Buikema H, Monnink S H, Tio R A, Crijns H J, de Zeeuw D, van Gilst W H
Department of Clinical Pharmacology, University of Groningen, A. Deusinglaan l, 9713 AV Groningen, The Netherlands.
Br J Pharmacol. 2000 Aug;130(8):1999-2007. doi: 10.1038/sj.bjp.0703498.
We evaluated the role of SH-groups in improvement of endothelial dysfunction with ACE-inhibitors in experimental heart failure. To this end, we compared the vasoprotective effect of chronic treatment with zofenopril (plus SH-group) versus lisinopril (no SH-group), or N-acetylcysteine (only SH-group) in myocardial infarcted (MI) heart failure rats. After 11 weeks of treatment, aortas were obtained and studied as ring preparations for endothelium-dependent and -independent dilatation in continuous presence of indomethacin to avoid interference of vasoactive prostanoids, and the selective presence of the NOS-inhibitor L-NMMA to determine NO-contribution. Total dilatation after receptor-dependent stimulation with acetylcholine (ACh) was attenuated (-49%, P<0.05) in untreated MI (n=11), compared to control rats with no-MI (n=8). This was in part due to impaired NO-contribution in MI (-50%, P<0.05 versus no-MI). At the same time the capacity for generation of biologically active NO after receptor-independent stimulation with A23187 remained intact. Chronic treatment with n-acetylcysteine (n=8) selectively restored NO-contribution in total dilatation to ACh. In contrast, both ACE-inhibitors fully normalized total dilatation to ACh, including the part mediated by NO (no significant differences between zofenopril (n=10) and lisinopril (n=8)). Zofenopril, but not lisinopril, additionally potentiated the effect of endogenous NO after A23187-induced release from the endothelium (+100%) as well as that of exogenous NO provided by nitroglycerin (+22%) and sodium nitrite (+36%) (for all P<0.05 versus no-MI). We conclude that ACE-inhibition with a SH-group has a potential advantage in improvement of endothelial dysfunction through increased activity of NO after release from the endothelium into the vessel wall. Furthermore, this is the first study demonstrating the selective normalizing effect of N-actylcysteine on NO-contribution to ACh-induced dilatation in experimental heart failure.
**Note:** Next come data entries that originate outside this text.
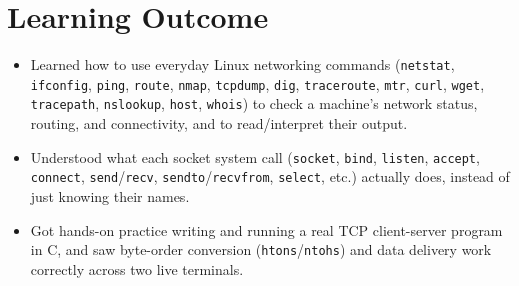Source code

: \documentclass[11pt,a4paper]{article}
\begin{document}
\section{Learning Outcome}
\begin{itemize}
\item Learned how to use everyday Linux networking commands (\texttt{netstat},
\texttt{ifconfig}, \texttt{ping}, \texttt{route}, \texttt{nmap}, \texttt{tcpdump},
\texttt{dig}, \texttt{traceroute}, \texttt{mtr}, \texttt{curl}, \texttt{wget},
\texttt{tracepath}, \texttt{nslookup}, \texttt{host}, \texttt{whois}) to check a machine's
network status, routing, and connectivity, and to read/interpret their output.
\item Understood what each socket system call (\texttt{socket}, \texttt{bind},
\texttt{listen}, \texttt{accept}, \texttt{connect}, \texttt{send}/\texttt{recv},
\texttt{sendto}/\texttt{recvfrom}, \texttt{select}, etc.) actually does, instead of just
knowing their names.
\item Got hands-on practice writing and running a real TCP client-server program in C, and
saw byte-order conversion (\texttt{htons}/\texttt{ntohs}) and data delivery work correctly
across two live terminals.
\end{itemize}
\end{document}
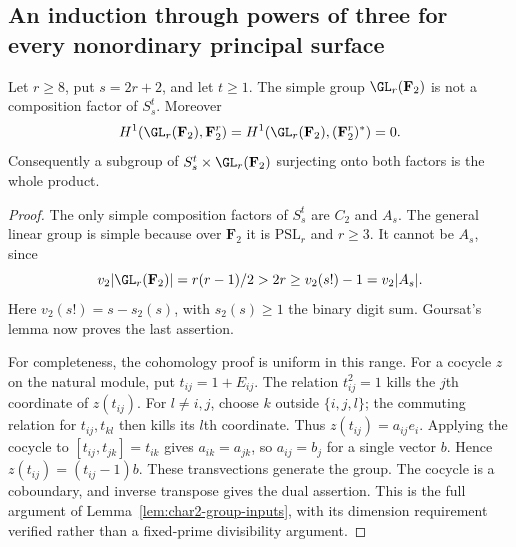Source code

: \subsection{An induction through powers of three for every nonordinary principal surface}

\begin{lemma}
\label{lem:RD-A4-three-power-groups}
Let $r\ge8$, put $s=2r+2$, and let $t\ge1$.
The simple group $\GL_r(\mathbf F_2)$ is not a composition factor
of $S_s^t$.  Moreover
\[
 H^1(\GL_r(\mathbf F_2),\mathbf F_2^r)
 =H^1(\GL_r(\mathbf F_2),(\mathbf F_2^r)^*)=0.
\]
Consequently a subgroup of $S_s^t\times\GL_r(\mathbf F_2)$
surjecting onto both factors is the whole product.
\end{lemma}
\begin{proof}
The only simple composition factors of $S_s^t$ are $C_2$ and
$A_s$.  The general linear group is simple because over $\mathbf F_2$
it is $\mathrm{PSL}_r$ and $r\ge3$.  It cannot be $A_s$, since
\[
 v_2|\GL_r(\mathbf F_2)|=r(r-1)/2>2r
       \ge v_2(s!)-1=v_2|A_s|.
\]
Here $v_2(s!)=s-s_2(s)$, with $s_2(s)\ge1$ the binary digit sum.
Goursat's lemma now proves the last assertion.

For completeness, the cohomology proof is uniform in this range.
For a cocycle $z$ on the natural module, put $t_{ij}=1+E_{ij}$.
The relation $t_{ij}^2=1$ kills the $j$th coordinate of $z(t_{ij})$.
For $l\ne i,j$, choose $k$ outside $\{i,j,l\}$; the commuting
relation for $t_{ij},t_{kl}$ then kills its $l$th coordinate.
Thus $z(t_{ij})=a_{ij}e_i$.  Applying the cocycle to
$[t_{ij},t_{jk}]=t_{ik}$ gives $a_{ik}=a_{jk}$, so $a_{ij}=b_j$
for a single vector $b$.  Hence $z(t_{ij})=(t_{ij}-1)b$.
These transvections generate the group.  The cocycle is a
coboundary, and inverse transpose gives the dual assertion.
This is the full argument of Lemma~\ref{lem:char2-group-inputs},
with its dimension requirement verified rather than a fixed-prime
divisibility argument.
\end{proof}

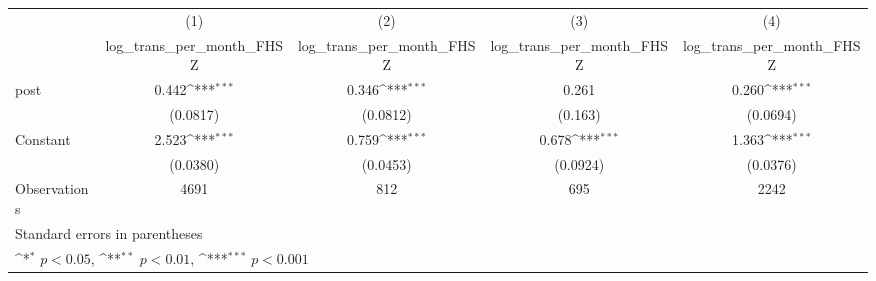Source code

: {
\def\sym#1{\ifmmode^{#1}\else\(^{#1}\)\fi}
\begin{tabular}{l*{4}{c}}
\hline\hline
                    &\multicolumn{1}{c}{(1)}&\multicolumn{1}{c}{(2)}&\multicolumn{1}{c}{(3)}&\multicolumn{1}{c}{(4)}\\
                    &\multicolumn{1}{c}{log\_trans\_per\_month\_FHSZ}&\multicolumn{1}{c}{log\_trans\_per\_month\_FHSZ}&\multicolumn{1}{c}{log\_trans\_per\_month\_FHSZ}&\multicolumn{1}{c}{log\_trans\_per\_month\_FHSZ}\\
\hline
post                &       0.442\sym{***}&       0.346\sym{***}&       0.261         &       0.260\sym{***}\\
                    &    (0.0817)         &    (0.0812)         &     (0.163)         &    (0.0694)         \\
[1em]
Constant            &       2.523\sym{***}&       0.759\sym{***}&       0.678\sym{***}&       1.363\sym{***}\\
                    &    (0.0380)         &    (0.0453)         &    (0.0924)         &    (0.0376)         \\
\hline
Observations        &        4691         &         812         &         695         &        2242         \\
\hline\hline
\multicolumn{5}{l}{\footnotesize Standard errors in parentheses}\\
\multicolumn{5}{l}{\footnotesize \sym{*} \(p<0.05\), \sym{**} \(p<0.01\), \sym{***} \(p<0.001\)}\\
\end{tabular}
}
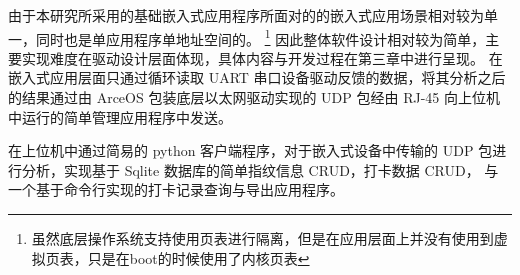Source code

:     由于本研究所采用的基础嵌入式应用程序所面对的的嵌入式应用场景相对较为单一，同时也是单应用程序单地址空间的。
    \footnote{虽然底层操作系统支持使用页表进行隔离，但是在应用层面上并没有使用到虚拟页表，只是在boot的时候使用了内核页表}
    因此整体软件设计相对较为简单，主要实现难度在驱动设计层面体现，具体内容与开发过程在第三章中进行呈现。
    在嵌入式应用层面只通过循环读取 UART 串口设备驱动反馈的数据，将其分析之后的结果通过由 ArceOS 包装底层以太网驱动实现的
    UDP 包经由 RJ-45 向上位机中运行的简单管理应用程序中发送。

    在上位机中通过简易的 python 客户端程序，对于嵌入式设备中传输的 UDP 包进行分析，实现基于 Sqlite 数据库的简单指纹信息 CRUD，打卡数据 CRUD，
    与一个基于命令行实现的打卡记录查询与导出应用程序。


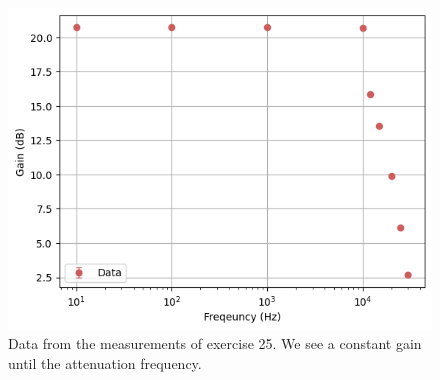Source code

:\documentclass[%
reprint,
amsmath,amssymb,
aps,
floatfix
]{revtex4-2}
\begin{document}
		\begin{table}[]
			\caption{The data measured using the oscilloscope for exercise 25 with the inclusion of the $1\,\mu\text{F}$ capacitor.}
			\label{tab:ex25ResultsWithCapacitor}
		\end{table}
		
		\begin{figure}
			\includegraphics[width=0.85\columnwidth]{ex25Results.png}
			\caption{\label{fig:ex25Results}Data from the measurements of exercise 25. We see a constant gain until the attenuation frequency.}
		\end{figure}
		
\end{document}
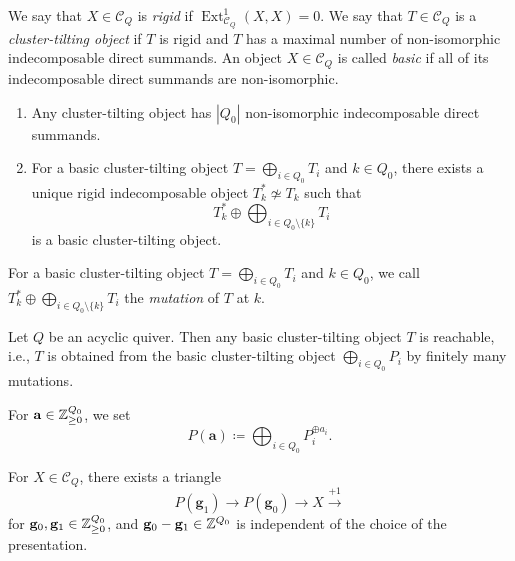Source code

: \begin{Def}
\label{Def : rigid and cluster tilting objects}
We say that $X \in \mathcal{C}_Q$ is \emph{rigid} if
$\operatorname{Ext}^1_{\mathcal{C}_Q}(X, X) = 0$.
We say that $T \in \mathcal{C}_Q$ is a \emph{cluster-tilting object}
if $T$ is rigid and $T$ has a maximal number of non-isomorphic
indecomposable direct summands.
An object $X \in \mathcal{C}_Q$ is called \emph{basic}
if all of its indecomposable direct summands are non-isomorphic.
\end{Def}

\begin{Thm}
\label{Thm : cluster tilting summands and mutation}
\begin{enumerate}
    \item[(i)] Any cluster-tilting object has $|Q_0|$
    non-isomorphic indecomposable direct summands.
    \item[(ii)] For a basic cluster-tilting object
    $T = \bigoplus_{i \in Q_0}T_i$ and $k \in Q_0$,
    there exists a unique rigid indecomposable object
    $T_k^* \not\simeq T_k$ such that
    \[
    T_k^* \oplus \bigoplus_{i \in Q_0 \setminus \{k\}}T_i
    \]
    is a basic cluster-tilting object.
\end{enumerate}
\end{Thm}

For a basic cluster-tilting object
$T = \bigoplus_{i \in Q_0}T_i$ and $k \in Q_0$, we call
$T_k^* \oplus \bigoplus_{i \in Q_0 \setminus \{k\}}T_i$
the \emph{mutation} of $T$ at $k$.

\begin{Thm}
\label{Thm : additive reachability}
Let $Q$ be an acyclic quiver.
Then any basic cluster-tilting object $T$ is reachable,
i.e., $T$ is obtained from the basic cluster-tilting object
$\bigoplus_{i \in Q_0}P_i$ by finitely many mutations.
\end{Thm}

For $\mathbf{a} \in \mathbb{Z}_{\geq 0}^{Q_0}$, we set
\[
P(\mathbf{a}) \coloneq
\bigoplus_{i \in Q_0}P_i^{\oplus a_i}.
\]

\begin{Prop}
\label{Prop : presentations and index}
For $X \in \mathcal{C}_Q$, there exists a triangle
\[
P(\mathbf{g}_1) \longrightarrow P(\mathbf{g}_0)
\longrightarrow X \xrightarrow{+1}
\]
for $\mathbf{g}_0, \mathbf{g}_1 \in \mathbb{Z}_{\geq 0}^{Q_0}$,
and $\mathbf{g}_0 - \mathbf{g}_1 \in \mathbb{Z}^{Q_0}$ is independent
of the choice of the presentation.
\end{Prop}

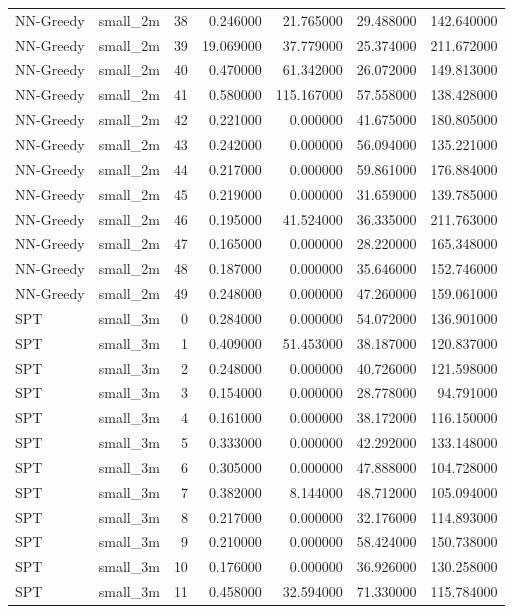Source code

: \begin{tabular}{llrrrrr}
NN-Greedy & small_2m & 38 & 0.246000 & 21.765000 & 29.488000 & 142.640000 \\
NN-Greedy & small_2m & 39 & 19.069000 & 37.779000 & 25.374000 & 211.672000 \\
NN-Greedy & small_2m & 40 & 0.470000 & 61.342000 & 26.072000 & 149.813000 \\
NN-Greedy & small_2m & 41 & 0.580000 & 115.167000 & 57.558000 & 138.428000 \\
NN-Greedy & small_2m & 42 & 0.221000 & 0.000000 & 41.675000 & 180.805000 \\
NN-Greedy & small_2m & 43 & 0.242000 & 0.000000 & 56.094000 & 135.221000 \\
NN-Greedy & small_2m & 44 & 0.217000 & 0.000000 & 59.861000 & 176.884000 \\
NN-Greedy & small_2m & 45 & 0.219000 & 0.000000 & 31.659000 & 139.785000 \\
NN-Greedy & small_2m & 46 & 0.195000 & 41.524000 & 36.335000 & 211.763000 \\
NN-Greedy & small_2m & 47 & 0.165000 & 0.000000 & 28.220000 & 165.348000 \\
NN-Greedy & small_2m & 48 & 0.187000 & 0.000000 & 35.646000 & 152.746000 \\
NN-Greedy & small_2m & 49 & 0.248000 & 0.000000 & 47.260000 & 159.061000 \\
SPT & small_3m & 0 & 0.284000 & 0.000000 & 54.072000 & 136.901000 \\
SPT & small_3m & 1 & 0.409000 & 51.453000 & 38.187000 & 120.837000 \\
SPT & small_3m & 2 & 0.248000 & 0.000000 & 40.726000 & 121.598000 \\
SPT & small_3m & 3 & 0.154000 & 0.000000 & 28.778000 & 94.791000 \\
SPT & small_3m & 4 & 0.161000 & 0.000000 & 38.172000 & 116.150000 \\
SPT & small_3m & 5 & 0.333000 & 0.000000 & 42.292000 & 133.148000 \\
SPT & small_3m & 6 & 0.305000 & 0.000000 & 47.888000 & 104.728000 \\
SPT & small_3m & 7 & 0.382000 & 8.144000 & 48.712000 & 105.094000 \\
SPT & small_3m & 8 & 0.217000 & 0.000000 & 32.176000 & 114.893000 \\
SPT & small_3m & 9 & 0.210000 & 0.000000 & 58.424000 & 150.738000 \\
SPT & small_3m & 10 & 0.176000 & 0.000000 & 36.926000 & 130.258000 \\
SPT & small_3m & 11 & 0.458000 & 32.594000 & 71.330000 & 115.784000 \\

\end{tabular}
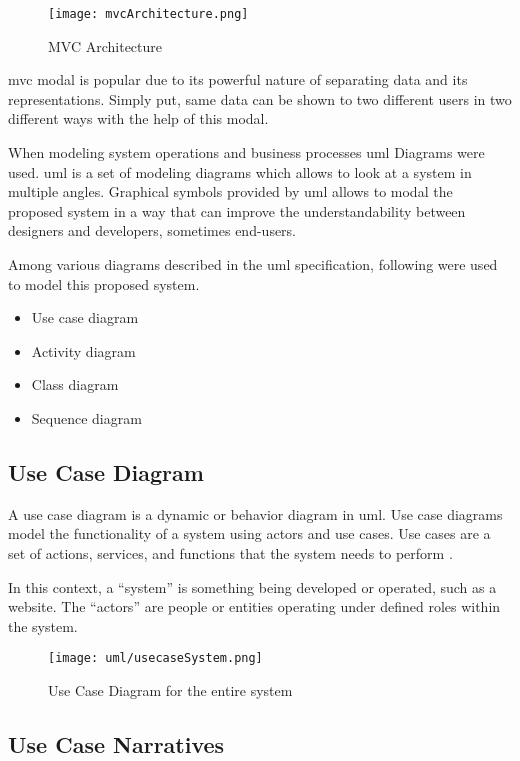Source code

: \documentclass[12pt]{report}
\begin{document}
\begin{figure}[H]
	\centering
	\texttt{[image: mvcArchitecture.png]}
	\caption{MVC Architecture}
\end{figure}

\acrshort{mvc} modal is popular due to its powerful nature of separating data and its representations. Simply put, same data can be shown to two different users in two different ways with the help of this modal.

When modeling system operations and business processes \acrshort{uml} Diagrams were used. \acrshort{uml} is a set of modeling diagrams which allows to look at a system in multiple angles. Graphical symbols provided by \acrshort{uml} allows to modal the proposed system in a way that can improve the understandability between designers and developers, sometimes end-users.

Among various diagrams described in the \acrshort{uml} specification, following were used to model this proposed system.

\begin{itemize}
	\item Use case diagram
	\item Activity diagram
	\item Class diagram
	\item Sequence diagram
\end{itemize}

\newpage
\subsection{Use Case Diagram}
A use case diagram is a dynamic or behavior diagram in \acrshort{uml}. Use case diagrams model the functionality of a system using actors and use cases. Use cases are a set of actions, services, and functions that the system needs to perform \cite{vparadigm_2018_uml}.

In this context, a ``system'' is something being developed or operated, such as a website. The ``actors'' are people or entities operating under defined roles within the system.

\begin{figure}[H]
	\centering
	\texttt{[image: uml/usecaseSystem.png]}
	\caption{Use Case Diagram for the entire system}
\end{figure}

\newpage
\subsection{Use Case Narratives}
\end{document}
我们评估了巯基在实验性心力衰竭中使用血管紧张素转换酶抑制剂(ACE抑制剂)改善内皮功能障碍方面的作用。为此,我们比较了在心肌梗死(MI)心力衰竭大鼠中,使用佐芬普利(含巯基)与赖诺普利(不含巯基)或N-乙酰半胱氨酸(仅含巯基)进行慢性治疗的血管保护作用。治疗11周后,获取主动脉并制成血管环标本,在持续存在吲哚美辛以避免血管活性前列腺素干扰的情况下,研究其对内皮依赖性和非依赖性舒张的影响,并在选择性存在一氧化氮合酶(NOS)抑制剂L-NMMA的情况下确定一氧化氮(NO)的作用。与无MI的对照大鼠(n = 8)相比,未治疗的MI大鼠(n = 11)在乙酰胆碱(ACh)受体依赖性刺激后的总舒张减弱(-49%,P<0.05)。这部分是由于MI中NO的作用受损(与无MI相比,-50%,P<0.05)。同时,在A23187非受体依赖性刺激后产生生物活性NO的能力保持完整。N-乙酰半胱氨酸慢性治疗(n = 8)选择性地恢复了ACh总舒张中NO的作用。相比之下,两种ACE抑制剂均使ACh的总舒张完全恢复正常,包括由NO介导的部分(佐芬普利(n = 10)和赖诺普利(n = 8)之间无显著差异)。佐芬普利而非赖诺普利还增强了A23187诱导内皮释放内源性NO后的作用(+100%)以及硝酸甘油(+22%)和亚硝酸钠(+36%)提供的外源性NO的作用(与无MI相比,所有P<0.05)。我们得出结论,含巯基的ACE抑制在改善内皮功能障碍方面具有潜在优势,可通过增加NO从内皮释放到血管壁后的活性来实现。此外,这是第一项证明N-乙酰半胱氨酸对实验性心力衰竭中ACh诱导舒张的NO作用具有选择性正常化作用的研究。